• _INPUT DATA_:
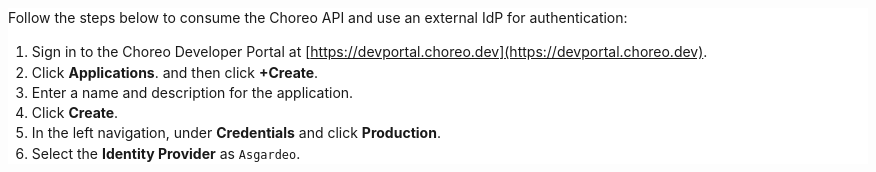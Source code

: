Follow the steps below to consume the Choreo API and use an external IdP for authentication:

1. Sign in to the Choreo Developer Portal at [https://devportal.choreo.dev](https://devportal.choreo.dev).
2. Click **Applications**. and then click **+Create**.
3. Enter a name and description for the application. 
4. Click **Create**.
5. In the left navigation, under **Credentials** and click **Production**.
6. Select the **Identity Provider** as `Asgardeo`.
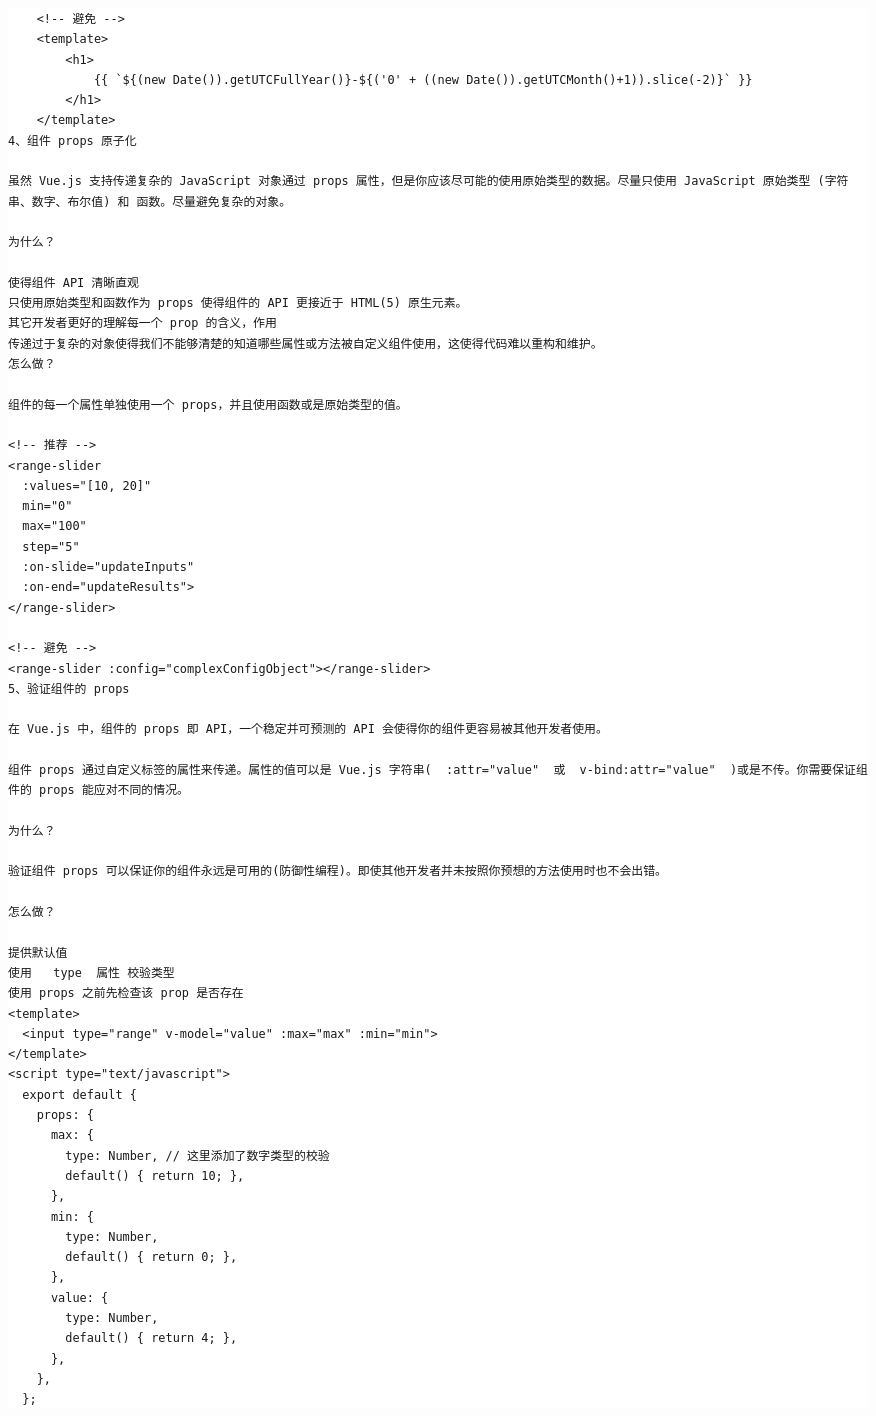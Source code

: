         <!-- 避免 -->
        <template>
            <h1>
                {{ `${(new Date()).getUTCFullYear()}-${('0' + ((new Date()).getUTCMonth()+1)).slice(-2)}` }}
            </h1>
        </template>
    4、组件 props 原子化

    虽然 Vue.js 支持传递复杂的 JavaScript 对象通过 props 属性，但是你应该尽可能的使用原始类型的数据。尽量只使用 JavaScript 原始类型 (字符串、数字、布尔值) 和 函数。尽量避免复杂的对象。

    为什么？

    使得组件 API 清晰直观
    只使用原始类型和函数作为 props 使得组件的 API 更接近于 HTML(5) 原生元素。
    其它开发者更好的理解每一个 prop 的含义，作用
    传递过于复杂的对象使得我们不能够清楚的知道哪些属性或方法被自定义组件使用，这使得代码难以重构和维护。
    怎么做？

    组件的每一个属性单独使用一个 props，并且使用函数或是原始类型的值。

    <!-- 推荐 -->
    <range-slider
      :values="[10, 20]"
      min="0"
      max="100"
      step="5"
      :on-slide="updateInputs"
      :on-end="updateResults">
    </range-slider>

    <!-- 避免 -->
    <range-slider :config="complexConfigObject"></range-slider>
    5、验证组件的 props

    在 Vue.js 中，组件的 props 即 API，一个稳定并可预测的 API 会使得你的组件更容易被其他开发者使用。

    组件 props 通过自定义标签的属性来传递。属性的值可以是 Vue.js 字符串(  :attr="value"  或  v-bind:attr="value"  )或是不传。你需要保证组件的 props 能应对不同的情况。

    为什么？

    验证组件 props 可以保证你的组件永远是可用的(防御性编程)。即使其他开发者并未按照你预想的方法使用时也不会出错。

    怎么做？

    提供默认值
    使用   type  属性 校验类型
    使用 props 之前先检查该 prop 是否存在
    <template>
      <input type="range" v-model="value" :max="max" :min="min">
    </template>
    <script type="text/javascript">
      export default {
        props: {
          max: {
            type: Number, // 这里添加了数字类型的校验
            default() { return 10; },
          },
          min: {
            type: Number,
            default() { return 0; },
          },
          value: {
            type: Number,
            default() { return 4; },
          },
        },
      };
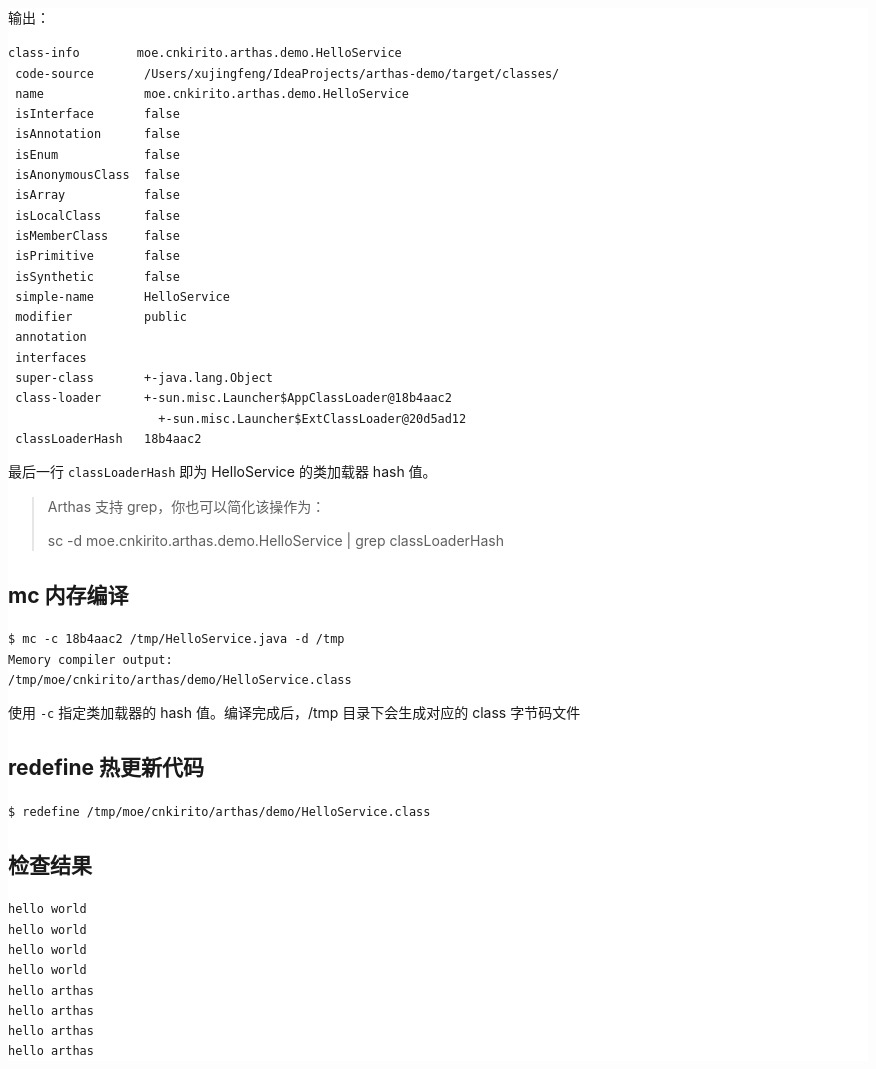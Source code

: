 输出：

```
class-info        moe.cnkirito.arthas.demo.HelloService
 code-source       /Users/xujingfeng/IdeaProjects/arthas-demo/target/classes/
 name              moe.cnkirito.arthas.demo.HelloService
 isInterface       false
 isAnnotation      false
 isEnum            false
 isAnonymousClass  false
 isArray           false
 isLocalClass      false
 isMemberClass     false
 isPrimitive       false
 isSynthetic       false
 simple-name       HelloService
 modifier          public
 annotation
 interfaces
 super-class       +-java.lang.Object
 class-loader      +-sun.misc.Launcher$AppClassLoader@18b4aac2
                     +-sun.misc.Launcher$ExtClassLoader@20d5ad12
 classLoaderHash   18b4aac2
```

最后一行 `classLoaderHash` 即为 HelloService 的类加载器 hash 值。

> Arthas 支持 grep，你也可以简化该操作为：
>
> sc -d moe.cnkirito.arthas.demo.HelloService | grep classLoaderHash

## mc 内存编译

```shell
$ mc -c 18b4aac2 /tmp/HelloService.java -d /tmp
Memory compiler output:
/tmp/moe/cnkirito/arthas/demo/HelloService.class
```

使用 `-c` 指定类加载器的 hash 值。编译完成后，/tmp 目录下会生成对应的 class 字节码文件

## redefine 热更新代码

```shell
$ redefine /tmp/moe/cnkirito/arthas/demo/HelloService.class
```

## 检查结果

```
hello world
hello world
hello world
hello world
hello arthas
hello arthas
hello arthas
hello arthas
```
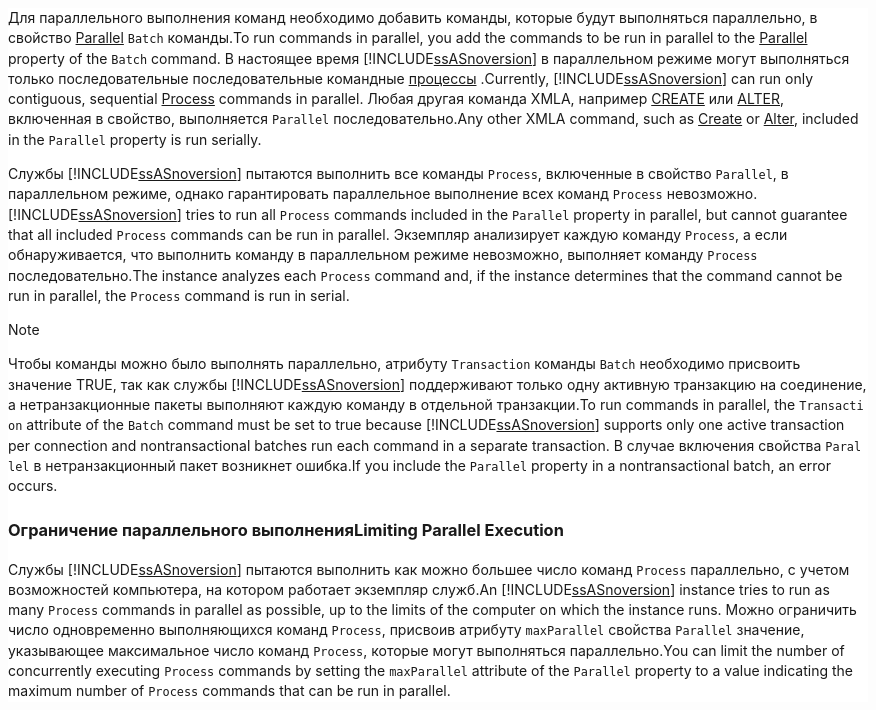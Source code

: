  <span data-ttu-id="55d8d-136">Для параллельного выполнения команд необходимо добавить команды, которые будут выполняться параллельно, в свойство [Parallel](https://docs.microsoft.com/bi-reference/xmla/xml-elements-properties/parallel-element-xmla) `Batch` команды.</span><span class="sxs-lookup"><span data-stu-id="55d8d-136">To run commands in parallel, you add the commands to be run in parallel to the [Parallel](https://docs.microsoft.com/bi-reference/xmla/xml-elements-properties/parallel-element-xmla) property of the `Batch` command.</span></span> <span data-ttu-id="55d8d-137">В настоящее время [!INCLUDE[ssASnoversion](../../includes/ssasnoversion-md.md)] в параллельном режиме могут выполняться только последовательные последовательные командные [процессы](https://docs.microsoft.com/bi-reference/xmla/xml-elements-commands/process-element-xmla) .</span><span class="sxs-lookup"><span data-stu-id="55d8d-137">Currently, [!INCLUDE[ssASnoversion](../../includes/ssasnoversion-md.md)] can run only contiguous, sequential [Process](https://docs.microsoft.com/bi-reference/xmla/xml-elements-commands/process-element-xmla) commands in parallel.</span></span> <span data-ttu-id="55d8d-138">Любая другая команда XMLA, например [CREATE](https://docs.microsoft.com/bi-reference/xmla/xml-elements-commands/create-element-xmla) или [ALTER](https://docs.microsoft.com/bi-reference/xmla/xml-elements-commands/alter-element-xmla), включенная в свойство, выполняется `Parallel` последовательно.</span><span class="sxs-lookup"><span data-stu-id="55d8d-138">Any other XMLA command, such as [Create](https://docs.microsoft.com/bi-reference/xmla/xml-elements-commands/create-element-xmla) or [Alter](https://docs.microsoft.com/bi-reference/xmla/xml-elements-commands/alter-element-xmla), included in the `Parallel` property is run serially.</span></span>  
  
 <span data-ttu-id="55d8d-139">Службы [!INCLUDE[ssASnoversion](../../includes/ssasnoversion-md.md)] пытаются выполнить все команды `Process`, включенные в свойство `Parallel`, в параллельном режиме, однако гарантировать параллельное выполнение всех команд `Process` невозможно.</span><span class="sxs-lookup"><span data-stu-id="55d8d-139">[!INCLUDE[ssASnoversion](../../includes/ssasnoversion-md.md)] tries to run all `Process` commands included in the `Parallel` property in parallel, but cannot guarantee that all included `Process` commands can be run in parallel.</span></span> <span data-ttu-id="55d8d-140">Экземпляр анализирует каждую команду `Process`, а если обнаруживается, что выполнить команду в параллельном режиме невозможно, выполняет команду `Process` последовательно.</span><span class="sxs-lookup"><span data-stu-id="55d8d-140">The instance analyzes each `Process` command and, if the instance determines that the command cannot be run in parallel, the `Process` command is run in serial.</span></span>  
  
> [!NOTE]  
>  <span data-ttu-id="55d8d-141">Чтобы команды можно было выполнять параллельно, атрибуту `Transaction` команды `Batch` необходимо присвоить значение TRUE, так как службы [!INCLUDE[ssASnoversion](../../includes/ssasnoversion-md.md)] поддерживают только одну активную транзакцию на соединение, а нетранзакционные пакеты выполняют каждую команду в отдельной транзакции.</span><span class="sxs-lookup"><span data-stu-id="55d8d-141">To run commands in parallel, the `Transaction` attribute of the `Batch` command must be set to true because [!INCLUDE[ssASnoversion](../../includes/ssasnoversion-md.md)] supports only one active transaction per connection and nontransactional batches run each command in a separate transaction.</span></span> <span data-ttu-id="55d8d-142">В случае включения свойства `Parallel` в нетранзакционный пакет возникнет ошибка.</span><span class="sxs-lookup"><span data-stu-id="55d8d-142">If you include the `Parallel` property in a nontransactional batch, an error occurs.</span></span>  
  
### <a name="limiting-parallel-execution"></a><span data-ttu-id="55d8d-143">Ограничение параллельного выполнения</span><span class="sxs-lookup"><span data-stu-id="55d8d-143">Limiting Parallel Execution</span></span>  
 <span data-ttu-id="55d8d-144">Службы [!INCLUDE[ssASnoversion](../../includes/ssasnoversion-md.md)] пытаются выполнить как можно большее число команд `Process` параллельно, с учетом возможностей компьютера, на котором работает экземпляр служб.</span><span class="sxs-lookup"><span data-stu-id="55d8d-144">An [!INCLUDE[ssASnoversion](../../includes/ssasnoversion-md.md)] instance tries to run as many `Process` commands in parallel as possible, up to the limits of the computer on which the instance runs.</span></span> <span data-ttu-id="55d8d-145">Можно ограничить число одновременно выполняющихся команд `Process`, присвоив атрибуту `maxParallel` свойства `Parallel` значение, указывающее максимальное число команд `Process`, которые могут выполняться параллельно.</span><span class="sxs-lookup"><span data-stu-id="55d8d-145">You can limit the number of concurrently executing `Process` commands by setting the `maxParallel` attribute of the `Parallel` property to a value indicating the maximum number of `Process` commands that can be run in parallel.</span></span>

• _WORK ITEM_:
Where does the string "type" occur in the material? Copy every line where it does.

• _ANSWER SECTION_:
    使用   type  属性 校验类型
      <input type="range" v-model="value" :max="max" :min="min">
    <script type="text/javascript">
            type: Number, // 这里添加了数字类型的校验
            type: Number,
            type: Number,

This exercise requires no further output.